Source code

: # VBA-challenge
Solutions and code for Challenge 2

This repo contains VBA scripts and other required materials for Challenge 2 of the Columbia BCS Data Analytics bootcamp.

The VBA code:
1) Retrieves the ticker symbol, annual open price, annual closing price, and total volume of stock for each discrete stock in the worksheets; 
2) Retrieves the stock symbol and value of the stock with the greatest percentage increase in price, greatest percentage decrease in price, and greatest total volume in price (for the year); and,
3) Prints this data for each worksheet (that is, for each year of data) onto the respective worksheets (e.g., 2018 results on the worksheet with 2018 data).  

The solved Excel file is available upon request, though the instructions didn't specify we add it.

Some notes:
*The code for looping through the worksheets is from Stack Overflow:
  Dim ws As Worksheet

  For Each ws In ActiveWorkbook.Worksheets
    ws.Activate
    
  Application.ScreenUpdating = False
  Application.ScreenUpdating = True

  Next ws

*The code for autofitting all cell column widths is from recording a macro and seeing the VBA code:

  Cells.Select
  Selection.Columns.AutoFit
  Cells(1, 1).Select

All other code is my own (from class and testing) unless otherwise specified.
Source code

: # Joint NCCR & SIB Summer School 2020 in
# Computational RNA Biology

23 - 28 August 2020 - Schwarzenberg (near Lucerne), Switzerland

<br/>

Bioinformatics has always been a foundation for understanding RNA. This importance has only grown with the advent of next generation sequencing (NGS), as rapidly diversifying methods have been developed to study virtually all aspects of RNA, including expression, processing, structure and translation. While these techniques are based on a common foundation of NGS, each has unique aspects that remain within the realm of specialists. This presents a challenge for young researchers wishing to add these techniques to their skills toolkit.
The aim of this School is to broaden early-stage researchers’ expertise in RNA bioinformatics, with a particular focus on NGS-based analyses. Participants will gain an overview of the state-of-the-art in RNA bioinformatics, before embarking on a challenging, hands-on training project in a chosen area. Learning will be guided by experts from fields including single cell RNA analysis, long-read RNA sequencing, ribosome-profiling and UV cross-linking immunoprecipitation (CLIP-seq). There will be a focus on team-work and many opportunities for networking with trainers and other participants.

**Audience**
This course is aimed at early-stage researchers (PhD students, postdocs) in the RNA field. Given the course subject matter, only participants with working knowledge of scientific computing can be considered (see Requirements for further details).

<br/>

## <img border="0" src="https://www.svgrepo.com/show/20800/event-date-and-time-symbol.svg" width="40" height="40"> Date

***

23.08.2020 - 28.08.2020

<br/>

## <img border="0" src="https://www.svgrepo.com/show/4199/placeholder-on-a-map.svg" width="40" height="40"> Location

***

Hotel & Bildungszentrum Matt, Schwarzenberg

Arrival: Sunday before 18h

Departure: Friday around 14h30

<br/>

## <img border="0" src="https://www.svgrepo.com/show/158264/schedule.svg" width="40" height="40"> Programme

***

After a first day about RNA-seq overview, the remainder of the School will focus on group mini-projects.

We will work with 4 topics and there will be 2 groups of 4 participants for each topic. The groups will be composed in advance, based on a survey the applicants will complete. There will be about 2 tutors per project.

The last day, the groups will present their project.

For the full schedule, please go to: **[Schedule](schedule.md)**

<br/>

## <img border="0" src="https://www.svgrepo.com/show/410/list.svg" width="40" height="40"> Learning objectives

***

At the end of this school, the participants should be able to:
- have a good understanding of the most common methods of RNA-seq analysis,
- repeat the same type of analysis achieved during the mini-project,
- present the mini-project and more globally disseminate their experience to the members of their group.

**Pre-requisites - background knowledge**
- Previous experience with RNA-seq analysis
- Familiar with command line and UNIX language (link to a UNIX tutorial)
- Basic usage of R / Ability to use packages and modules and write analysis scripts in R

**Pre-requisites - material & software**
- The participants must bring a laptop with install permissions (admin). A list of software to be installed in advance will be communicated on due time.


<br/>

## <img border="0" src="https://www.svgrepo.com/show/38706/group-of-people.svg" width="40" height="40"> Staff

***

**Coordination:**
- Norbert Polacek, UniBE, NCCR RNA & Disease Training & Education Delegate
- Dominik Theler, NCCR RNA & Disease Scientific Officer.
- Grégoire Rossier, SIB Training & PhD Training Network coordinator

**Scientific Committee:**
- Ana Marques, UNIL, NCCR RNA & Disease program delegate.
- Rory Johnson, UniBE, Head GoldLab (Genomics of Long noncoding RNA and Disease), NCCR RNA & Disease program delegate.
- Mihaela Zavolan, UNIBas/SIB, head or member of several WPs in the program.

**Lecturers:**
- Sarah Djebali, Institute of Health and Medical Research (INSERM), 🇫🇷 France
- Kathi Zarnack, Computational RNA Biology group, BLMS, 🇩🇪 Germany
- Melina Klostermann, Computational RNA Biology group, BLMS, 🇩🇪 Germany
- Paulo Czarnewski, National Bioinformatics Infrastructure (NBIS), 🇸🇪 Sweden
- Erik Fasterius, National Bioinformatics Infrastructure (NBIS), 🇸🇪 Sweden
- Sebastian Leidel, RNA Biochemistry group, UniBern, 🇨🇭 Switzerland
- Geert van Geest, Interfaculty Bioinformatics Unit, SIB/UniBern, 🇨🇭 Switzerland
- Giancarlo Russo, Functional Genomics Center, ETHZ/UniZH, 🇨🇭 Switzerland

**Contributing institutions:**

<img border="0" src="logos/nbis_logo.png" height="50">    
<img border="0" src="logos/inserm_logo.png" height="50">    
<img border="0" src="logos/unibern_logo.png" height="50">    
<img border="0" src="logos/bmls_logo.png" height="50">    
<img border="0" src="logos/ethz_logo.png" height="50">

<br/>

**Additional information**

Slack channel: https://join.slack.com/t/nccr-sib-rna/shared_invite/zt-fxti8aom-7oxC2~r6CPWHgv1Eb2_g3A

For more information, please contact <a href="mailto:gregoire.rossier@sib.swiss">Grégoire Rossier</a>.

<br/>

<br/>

• • •

What you will do: Each line above that holds the string "more" should be copied and shown.

Response for this exercise:
- present the mini-project and more globally disseminate their experience to the members of their group.
For more information, please contact <a href="mailto:gregoire.rossier@sib.swiss">Grégoire Rossier</a>.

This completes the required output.